In the realm of large language models, the slowing down of the Scaling Law has not been effectively addressed. Regarding multimodal large models, both autoregressive and discrete technical routes are still under exploration, without definitive answers. Video generation still has room for improvement in terms of duration, consistency, and learning of physical laws. The deployment of Agents is bottlenecked by model generalization capabilities.
At this stage, if a company prematurely abandons enhancing its foundational model capabilities, it risks being overtaken by latecomers due to an unstable "foundation."
In 2025, a return to technology has become a keyword in the AI industry.
One can observe that both major and minor players are recruiting talent and concentrating resources to achieve model SOTA.
Not just Google and Yuezhi'anmian, recently, domestic giants including ByteDance and Baidu have also undergone organizational restructuring, with the core logic being to elevate the priority of large model R&D.
At the end of last month, Baidu underwent a significant TPG organizational restructuring, splitting its Wenxin business into foundational model and application model departments, with department heads directly reporting to Baidu CEO Robin Li.
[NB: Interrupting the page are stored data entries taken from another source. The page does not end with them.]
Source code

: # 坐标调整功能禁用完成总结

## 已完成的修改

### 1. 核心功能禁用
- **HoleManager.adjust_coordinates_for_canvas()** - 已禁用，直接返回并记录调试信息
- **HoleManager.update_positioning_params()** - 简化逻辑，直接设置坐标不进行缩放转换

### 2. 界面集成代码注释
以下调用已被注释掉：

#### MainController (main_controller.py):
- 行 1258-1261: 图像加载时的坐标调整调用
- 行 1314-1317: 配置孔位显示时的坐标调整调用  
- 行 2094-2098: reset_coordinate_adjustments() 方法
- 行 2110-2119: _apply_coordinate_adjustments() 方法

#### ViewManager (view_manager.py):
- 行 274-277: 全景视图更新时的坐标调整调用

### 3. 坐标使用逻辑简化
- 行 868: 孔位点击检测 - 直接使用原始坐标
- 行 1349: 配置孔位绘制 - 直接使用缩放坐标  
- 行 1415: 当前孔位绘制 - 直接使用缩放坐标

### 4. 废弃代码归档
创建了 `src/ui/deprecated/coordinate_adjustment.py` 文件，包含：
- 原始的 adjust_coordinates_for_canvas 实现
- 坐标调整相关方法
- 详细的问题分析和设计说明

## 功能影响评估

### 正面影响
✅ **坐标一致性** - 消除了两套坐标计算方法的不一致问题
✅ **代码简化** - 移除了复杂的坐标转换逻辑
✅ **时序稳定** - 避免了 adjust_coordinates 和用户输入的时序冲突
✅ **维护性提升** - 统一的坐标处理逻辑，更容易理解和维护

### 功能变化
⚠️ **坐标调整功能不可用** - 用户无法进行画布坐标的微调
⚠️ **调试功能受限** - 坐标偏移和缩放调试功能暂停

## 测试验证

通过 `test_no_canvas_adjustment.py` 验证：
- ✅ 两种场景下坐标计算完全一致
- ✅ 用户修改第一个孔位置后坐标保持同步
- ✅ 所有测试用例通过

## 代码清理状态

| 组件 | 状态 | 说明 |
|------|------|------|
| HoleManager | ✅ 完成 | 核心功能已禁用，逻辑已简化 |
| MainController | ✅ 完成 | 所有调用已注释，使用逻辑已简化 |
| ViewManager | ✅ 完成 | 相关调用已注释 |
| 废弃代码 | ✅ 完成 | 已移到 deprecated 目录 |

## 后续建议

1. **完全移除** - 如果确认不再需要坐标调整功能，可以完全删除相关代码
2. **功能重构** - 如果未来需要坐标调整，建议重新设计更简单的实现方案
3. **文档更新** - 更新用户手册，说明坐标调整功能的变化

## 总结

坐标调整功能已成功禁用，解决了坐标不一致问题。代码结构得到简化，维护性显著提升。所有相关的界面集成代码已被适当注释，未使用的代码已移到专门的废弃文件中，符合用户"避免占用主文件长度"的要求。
In April of this year, ByteDance's AI Lab was fully integrated into the Seed team to consolidate AI R&D forces.
Investment in technology remains the critical factor for staying in the top tier. Google's path has provided the best demonstration. After the comeback of Gemini 2.5 Pro, the image editing model Nano Banana (Gemini 2.5 Flash), also belonging to the Gemini family, quickly gained popularity. One could say that without the breakthroughs in language and visual understanding by the powerful, general-purpose Gemini foundation, Google would have struggled to produce a similarly competitive image model in a short time.
When R&D in foundational models achieves breakthroughs, companies can leverage this foundation to gain advantages in more areas through "learning by analogy."
Previously, during an AMA session on overseas social media, the Yuezhi'anmian team, while not specifically predicting the release time of the K3 model, indicated that it would likely utilize their developed KDA (Kernel-Attention Dual Architecture) architecture. A source close to Yuezhi'anmian told Guangzhui Intelligence that trillion-parameter scale could lay a solid foundation for subsequent reasoning models, and K2's multimodality is already underway.
Regardless of scale, volume, and including model performance, there is an objective gap between the two companies, both of which share the ambition of reaching for the moon. It is akin to the gradually narrowing divide in the competition between China and the United States. The technological rivalry between the East and the West, as well as the debate over open-source versus closed-source, are awaiting the arrival of the next singularity.